Standing at 145 feet, Ruby Falls is the tallest and deepest underground cave waterfall in the United States that’s open to the public.  

While the breathtaking waterfall is undoubtedly the main attraction, the business operations are equally impressive behind the scenes.

As the Director of Operations at Ruby Falls, Carlin McRae, SHRM-CP, has implemented best hiring practices and fostered a healthy workplace culture.

In an exclusive interview with Trend, McRae shared her top seven tips to support best HR practices.

Here are seven HR tips that help make Ruby Falls a great place to work:

Support Neurodivergence

There is increasing awareness about neurodivergence in the workplace, including conditions such as autism spectrum disorder, post-traumatic stress disorder, and attention deficit hyperactivity disorder. To create a supportive work environment, it’s important to celebrate and provide support for your neurodiverse employees.

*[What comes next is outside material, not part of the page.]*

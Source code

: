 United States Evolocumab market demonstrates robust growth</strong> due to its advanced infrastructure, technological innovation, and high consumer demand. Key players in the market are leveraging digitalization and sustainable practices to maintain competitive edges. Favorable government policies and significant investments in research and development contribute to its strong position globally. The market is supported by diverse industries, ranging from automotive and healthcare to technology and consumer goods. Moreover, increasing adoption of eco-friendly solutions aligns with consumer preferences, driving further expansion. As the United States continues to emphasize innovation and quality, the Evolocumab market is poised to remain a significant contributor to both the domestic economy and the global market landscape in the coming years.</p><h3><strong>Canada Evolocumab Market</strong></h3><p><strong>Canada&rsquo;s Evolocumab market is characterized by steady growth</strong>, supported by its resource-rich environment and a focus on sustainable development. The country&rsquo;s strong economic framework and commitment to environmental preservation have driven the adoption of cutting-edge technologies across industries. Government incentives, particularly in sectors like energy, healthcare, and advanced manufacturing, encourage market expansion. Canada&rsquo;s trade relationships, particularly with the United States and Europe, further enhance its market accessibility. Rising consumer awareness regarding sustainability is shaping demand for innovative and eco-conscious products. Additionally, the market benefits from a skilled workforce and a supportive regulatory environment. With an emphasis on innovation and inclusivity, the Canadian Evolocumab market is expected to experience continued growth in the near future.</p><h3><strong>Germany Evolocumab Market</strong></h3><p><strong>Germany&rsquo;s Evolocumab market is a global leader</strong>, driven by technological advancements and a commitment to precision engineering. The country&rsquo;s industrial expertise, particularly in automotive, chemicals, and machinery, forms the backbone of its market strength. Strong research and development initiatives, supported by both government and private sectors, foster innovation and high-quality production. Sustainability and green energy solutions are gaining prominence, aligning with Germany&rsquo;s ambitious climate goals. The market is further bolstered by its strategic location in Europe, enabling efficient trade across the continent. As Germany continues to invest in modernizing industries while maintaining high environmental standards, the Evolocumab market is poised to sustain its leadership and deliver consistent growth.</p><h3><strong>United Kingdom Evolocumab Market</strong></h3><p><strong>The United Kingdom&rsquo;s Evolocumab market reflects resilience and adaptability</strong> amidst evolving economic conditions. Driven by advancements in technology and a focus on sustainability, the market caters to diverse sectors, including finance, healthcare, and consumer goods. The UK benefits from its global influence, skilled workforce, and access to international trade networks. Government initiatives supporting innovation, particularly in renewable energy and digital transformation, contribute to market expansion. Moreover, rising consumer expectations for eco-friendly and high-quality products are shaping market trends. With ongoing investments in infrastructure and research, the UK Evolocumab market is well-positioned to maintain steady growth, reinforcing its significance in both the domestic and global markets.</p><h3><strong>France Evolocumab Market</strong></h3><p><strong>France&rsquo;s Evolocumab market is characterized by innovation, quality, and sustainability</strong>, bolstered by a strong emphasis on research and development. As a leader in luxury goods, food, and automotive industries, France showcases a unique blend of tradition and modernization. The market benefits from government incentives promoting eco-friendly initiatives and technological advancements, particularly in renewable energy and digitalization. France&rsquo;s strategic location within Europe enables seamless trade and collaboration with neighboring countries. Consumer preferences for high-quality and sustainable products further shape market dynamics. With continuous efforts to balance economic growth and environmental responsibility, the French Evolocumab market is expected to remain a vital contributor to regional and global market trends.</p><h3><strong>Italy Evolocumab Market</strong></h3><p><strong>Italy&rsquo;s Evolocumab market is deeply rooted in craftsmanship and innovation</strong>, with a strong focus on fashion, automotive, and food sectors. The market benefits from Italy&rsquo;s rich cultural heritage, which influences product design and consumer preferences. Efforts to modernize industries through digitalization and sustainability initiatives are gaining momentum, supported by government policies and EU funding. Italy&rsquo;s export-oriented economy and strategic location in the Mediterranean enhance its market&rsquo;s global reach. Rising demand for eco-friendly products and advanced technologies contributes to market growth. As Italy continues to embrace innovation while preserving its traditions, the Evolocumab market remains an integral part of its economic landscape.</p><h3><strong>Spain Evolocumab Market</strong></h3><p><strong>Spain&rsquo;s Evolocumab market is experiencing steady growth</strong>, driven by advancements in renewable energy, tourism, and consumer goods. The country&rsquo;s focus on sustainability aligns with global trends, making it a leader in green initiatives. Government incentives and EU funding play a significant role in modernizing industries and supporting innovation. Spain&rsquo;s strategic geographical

Chattanooga has many community resources available through organizations like The Enterprise Center, which hosts a monthly Networking and Neurodiversity Happy Hour to connect local neurodiverse individuals with organizational leaders.

Create Safety Through Mental Health Assistance Options

Mental health is a crucial aspect of an employees’ well-being. The more a company supports employees through mental health, the more invested in and safer employees will feel.

When companies prioritize mental health, employees are likely to feel more invested in and safe within their work environment.

To ensure that your company is providing adequate support for mental health, review your employee assistance program. Confirm that there are multiple treatment options available for team members, including in-person and telehealth services.

It’s important to ensure that these options are accessible to every employee, regardless of their position or status within the company.

Ruby Falls overlook.

Conduct Annual Company Policy Reviews

Policies should adapt as companies grow, especially if employee demographics have changed. Policies should be inclusive, concise and clear. The Society for Human Resource Management (SHRM) is a great resource for guidance on creating company manuals.

HR leaders can take advantage of SHRM’s sample handbook templates or customizable services. Or, contact SHRM directly to find a consultant who will help with manual development or review.

McCrae also recommends setting employee reviews at the same time every year for easy reference, such as during a new calendar year or at the start of your fiscal year.

Invest in Employee Development

Employees value a company’s commitment to their personal growth. Start by looking at your organizational structure and identifying gaps for employee success.

Also, consider implementing succession planning strategies to help develop talent pipelines and invest in professional development opportunities.

Local resources including the University of Tennessee at Chattanooga’s Center for Professional Education (CPE) are available to support professional development. For example, CPE’s SHRM Certification Exam Prep Course allowed McCrae to earn SHRM certification and contribute new HR strategies at Ruby Falls.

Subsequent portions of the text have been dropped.